[Dataset entries]
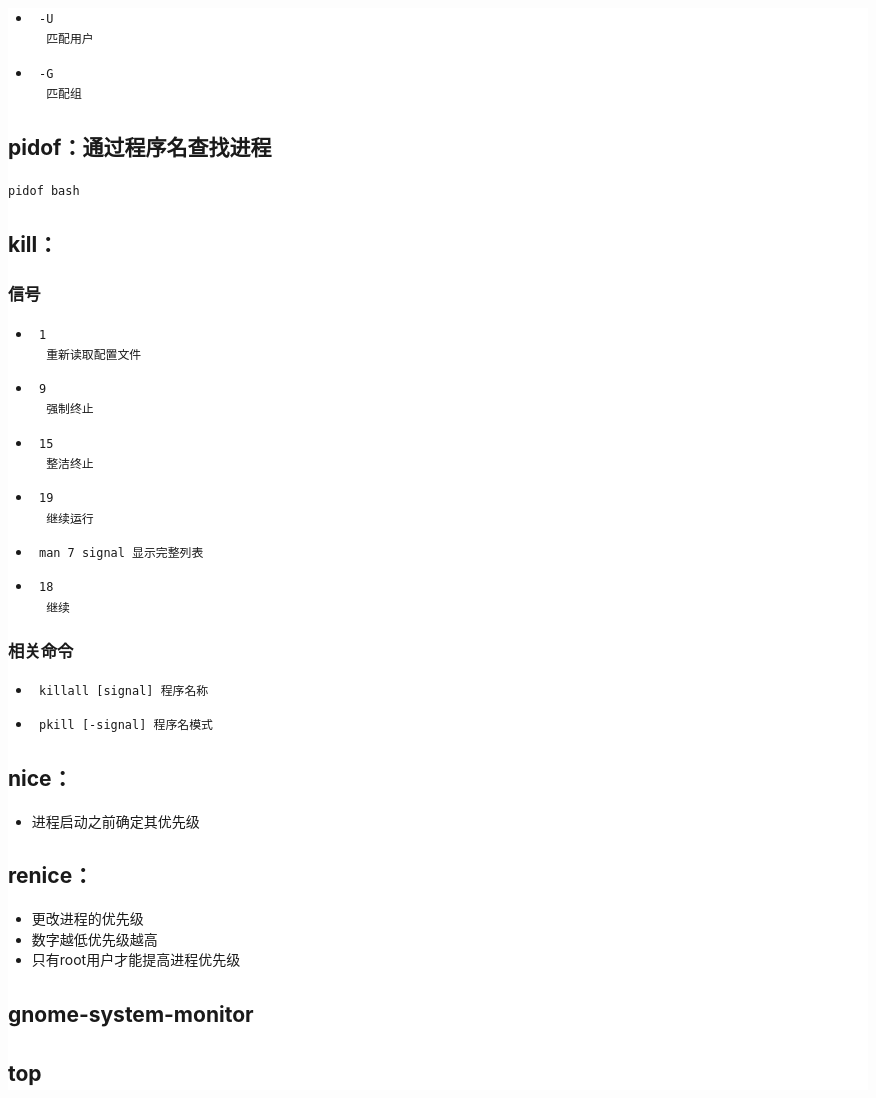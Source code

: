 *      -U
        匹配用户
*      -G
        匹配组



pidof：通过程序名查找进程
------------------------------------------

    pidof bash



kill：
------------------------------------------

###    信号

*      1
        重新读取配置文件
*      9
        强制终止
*      15
        整洁终止
*      19
        继续运行
*      man 7 signal 显示完整列表
*      18
        继续


###    相关命令

*      killall [signal] 程序名称
*      pkill [-signal] 程序名模式



nice：
------------------------------------------

*    进程启动之前确定其优先级



renice：
------------------------------------------

*    更改进程的优先级
*    数字越低优先级越高
*    只有root用户才能提高进程优先级

gnome-system-monitor
------------------------------------------

top
------------------------------------------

→ DIRECTIONS: Whichever lines of the records above hold the word "signal" should all be copied out.

→ RESULT OF THE EXERCISE:
*      man 7 signal 显示完整列表
*      killall [signal] 程序名称
*      pkill [-signal] 程序名模式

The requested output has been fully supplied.